American Secretary of State Colin Powell said he was pleased by the "very direct and clear reaction,” and that Europeans are saying they "will not be terrorized by these terrorists." "You can't make a deal with somebody like bin Laden," Powell said. "How can you make a deal with a terrorist?"
"I think that the international community realizes that they cannot give in to these kinds of threats," Secretary of State Powell told reporters in Washington. "I hope this will strengthen our determination to deal with terrorism and especially to do everything we can to bring Osama bin Laden to justice."
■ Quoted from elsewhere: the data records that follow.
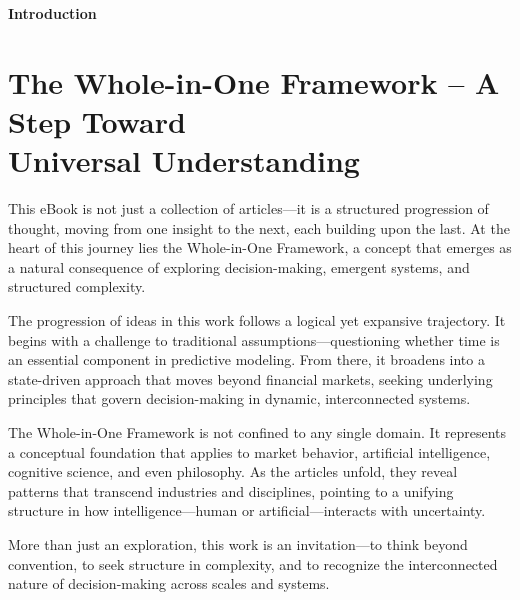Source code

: \documentclass[a4]{article}
\newcommand{\bn}{\bigskip\noindent}
\newcommand{\mn}{\medskip\noindent}
\begin{document}
\mn
{\huge\bf Introduction}


\section*{The Whole-in-One Framework -- A Step Toward\\ Universal Understanding}

This eBook is not just a collection of articles---it is a structured progression of thought, moving from one insight to the next, each building upon the last. At the heart of this journey lies the Whole-in-One Framework, a concept that emerges as a natural consequence of exploring decision-making, emergent systems, and structured complexity.  

\bn
The progression of ideas in this work follows a logical yet expansive trajectory. It begins with a challenge to traditional assumptions---questioning whether time is an essential component in predictive modeling. From there, it broadens into a state-driven approach that moves beyond financial markets, seeking underlying principles that govern decision-making in dynamic, interconnected systems.  

\bn
The Whole-in-One Framework is not confined to any single domain. It represents a conceptual foundation that applies to market behavior, artificial intelligence, cognitive science, and even philosophy. As the articles unfold, they reveal patterns that transcend industries and disciplines, pointing to a unifying structure in how intelligence---human or artificial---interacts with uncertainty.  

\bn
More than just an exploration, this work is an invitation---to think beyond convention, to seek structure in complexity, and to recognize the interconnected nature of decision-making across scales and systems.  
\end{document}
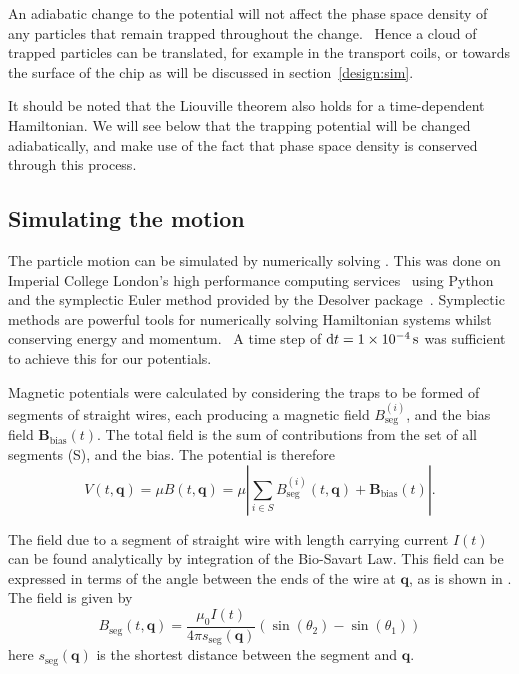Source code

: 
An adiabatic change to the potential will not affect the phase space density of
any particles that remain trapped throughout the change.~\cite{Hand1998,
Lichtenberg1969} Hence a cloud of trapped particles can be translated, for
example in the transport coils, or towards the surface of the chip as will be
discussed in section~\ref{design:sim}.

It should be noted that the Liouville theorem also holds for a time-dependent
Hamiltonian. We will see below that the trapping potential will be changed
adiabatically, and make use of the fact that phase space density is conserved
through this process.

\subsection{Simulating the motion}
\label{design:motion:simmethods}


The particle motion can be simulated by numerically solving
. This was done on Imperial College London's high
performance computing services~\cite{ICRCS} using Python~\cite{python} and the
symplectic Euler method provided by the Desolver package~\cite{desolver}.
Symplectic methods are powerful tools for numerically solving Hamiltonian
systems whilst conserving energy and momentum.~\cite{Hairer2015,
doi:10.1119/1.2034523} A time step of $\dd t = \SI{1E-4}{\second}$ was
sufficient to achieve this for our potentials.

Magnetic potentials were calculated by considering the traps to be formed of
segments of straight wires, each producing a magnetic field
$B_\text{seg}^{(i)}$, and the bias field $\mathbf{B}_\text{bias}(t)$. The total
field is the sum of contributions from the set of all segments (S), and the
bias. The potential is therefore
%
\begin{equation} V(t, \mathbf{q}) = \mu B (t, \mathbf{q}) = \mu \left|
  \sum_{i\in S}
B_\text{seg}^{(i)}(t, \mathbf{q}) + \mathbf{B}_\text{bias}(t)\right|.
\end{equation}

The field due to a segment of straight wire with length carrying current $I(t)$
can be found analytically by integration of the Bio-Savart Law.
This field can be expressed in terms of the angle between the ends of the wire
at $\mathbf{q}$, as is shown in . The field
is given by~\cite{Griffiths2017}
%
\begin{equation}
  B_\text{seg}(t, \mathbf{q}) = \frac{\mu_0 I(t)}{4\pi
  s_\text{seg}(\mathbf{q})} (\sin(\theta_2)  - \sin(\theta_1))
\label{design:eq:segmentfield}
\end{equation}
here $s_\text{seg}(\mathbf{q})$ is the shortest distance between the segment
and $\mathbf{q}$.


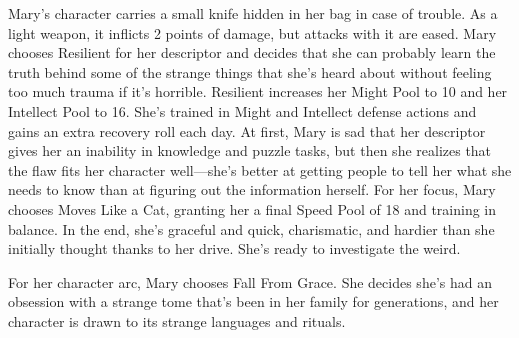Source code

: Mary’s character carries a small knife hidden in her bag in case of trouble. As a light weapon, it inflicts 2 points of damage, but attacks with it are eased.
Mary chooses Resilient for her descriptor and decides that she can probably learn the truth behind some of the strange things that she’s heard about without feeling too much trauma if it’s horrible. Resilient increases her Might Pool to 10 and her Intellect Pool to 16. She’s trained in Might and Intellect defense actions and gains an extra recovery roll each day. At first, Mary is sad that her descriptor gives her an inability in knowledge and puzzle tasks, but then she realizes that the flaw fits her character well—she’s better at getting people to tell her what she needs to know than at figuring out the information herself.
For her focus, Mary chooses Moves Like a Cat, granting her a final Speed Pool of 18 and training in balance. In the end, she’s graceful and quick, charismatic, and hardier than she initially thought thanks to her drive. She’s ready to investigate the weird.

For her character arc, Mary chooses Fall From Grace. She decides she’s had an obsession with a strange tome that’s been in her family for generations, and her character is drawn to its strange languages and rituals.
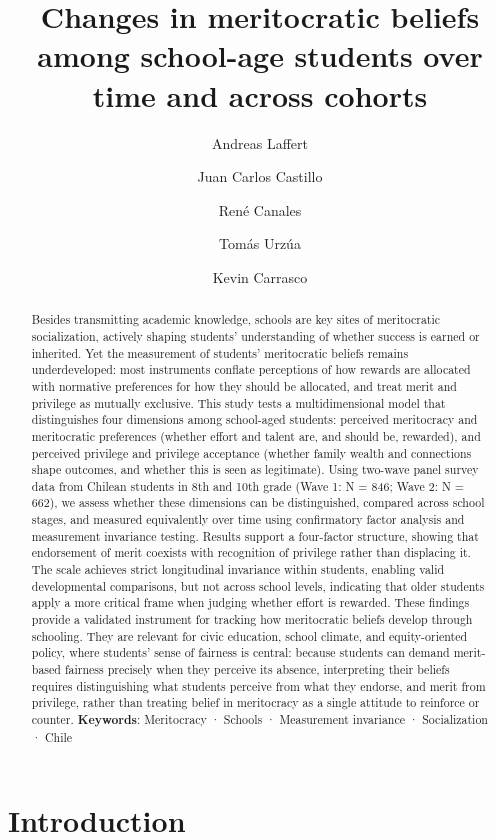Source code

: \documentclass[
  13pt,
]{article}
\title{Changes in meritocratic beliefs among school-age students over
time and across cohorts}
\author{Andreas Laffert}
\affil{%
                  Institute of Sociology, Pontifical Catholic University
                  of Chile
              }
\author{Juan Carlos Castillo}
\affil{%
                  Department of Sociology, University of Chile
              }
\author{René Canales}
\affil{%
                  Institute of Sociology, Pontifical Catholic University
                  of Chile
              }
\author{Tomás Urzúa}
\affil{%
                  Department of Sociology, University of Chile
              }
\author{Kevin Carrasco}
\affil{%
                  Department of Sociology, University of Chile
              }
\date{}
\begin{document}
\maketitle
\begin{abstract}
Besides transmitting academic knowledge, schools are key sites of
meritocratic socialization, actively shaping students' understanding of
whether success is earned or inherited. Yet the measurement of students'
meritocratic beliefs remains underdeveloped: most instruments conflate
perceptions of how rewards are allocated with normative preferences for
how they should be allocated, and treat merit and privilege as mutually
exclusive. This study tests a multidimensional model that distinguishes
four dimensions among school-aged students: perceived meritocracy and
meritocratic preferences (whether effort and talent are, and should be,
rewarded), and perceived privilege and privilege acceptance (whether
family wealth and connections shape outcomes, and whether this is seen
as legitimate). Using two-wave panel survey data from Chilean students
in 8th and 10th grade (Wave 1: N = 846; Wave 2: N = 662), we assess
whether these dimensions can be distinguished, compared across school
stages, and measured equivalently over time using confirmatory factor
analysis and measurement invariance testing. Results support a
four-factor structure, showing that endorsement of merit coexists with
recognition of privilege rather than displacing it. The scale achieves
strict longitudinal invariance within students, enabling valid
developmental comparisons, but not across school levels, indicating that
older students apply a more critical frame when judging whether effort
is rewarded. These findings provide a validated instrument for tracking
how meritocratic beliefs develop through schooling. They are relevant
for civic education, school climate, and equity-oriented policy, where
students' sense of fairness is central: because students can demand
merit-based fairness precisely when they perceive its absence,
interpreting their beliefs requires distinguishing what students
perceive from what they endorse, and merit from privilege, rather than
treating belief in meritocracy as a single attitude to reinforce or
counter. \newline \textbf{Keywords}: Meritocracy · Schools · Measurement
invariance · Socialization · Chile
\end{abstract}


\section{Introduction}\label{introduction}
\end{document}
White House spokesman Scott McClellan said the tape is "a clear reminder we are still at war." "This is a clear reminder terrorists will use any excuse to carry out evil attacks on innocent human beings," said McClellan.
Bin Laden completely miscalculated what would happen when he attacked America directly on September 11, 2001. Instead of forcing the US into self-doubt, it united and mobilized America which then brought al-Qaeda to its knees. At this point, a full two thirds of the leadership of al-Qaeda have been captured or killed. Khalid Sheykh Mohammad, one of al-Qaeda's leaders was captured in Pakistan and is now providing the US with invaluable information on al-Qaeda.
It should also be noted that Osama bin Laden's purported truce proposal to Europe was a unilateral offer that was not open to negotiation, the leader of the radical Islamic group al-Mouhadjiroun said in remarks published on 16 April in Portugal.
"The message is from bin Laden himself, this I can confirm with total certainty," Omar Bakri Mohammed, who is suspected of having links with Abu Qatada, an alleged al-Qaeda leader in Europe, told the Publico newspaper.
"But it is in no way a proposal for dialogue. Al-Qaeda does not negotiate with states. It is a unilateral offer," the controversial London-based figure added.
Asked if al-Qaeda representatives would ever sit down with representatives of European or other Western nations to negotiate an end to the organization’s extremist activities, Bakri said: "That would never be possible."
"Al-Qaeda does not negotiate with governments. It is merely a self-defense group. It spreads terror in response to the terror of the West against Muslims. That is its language, its dialogue."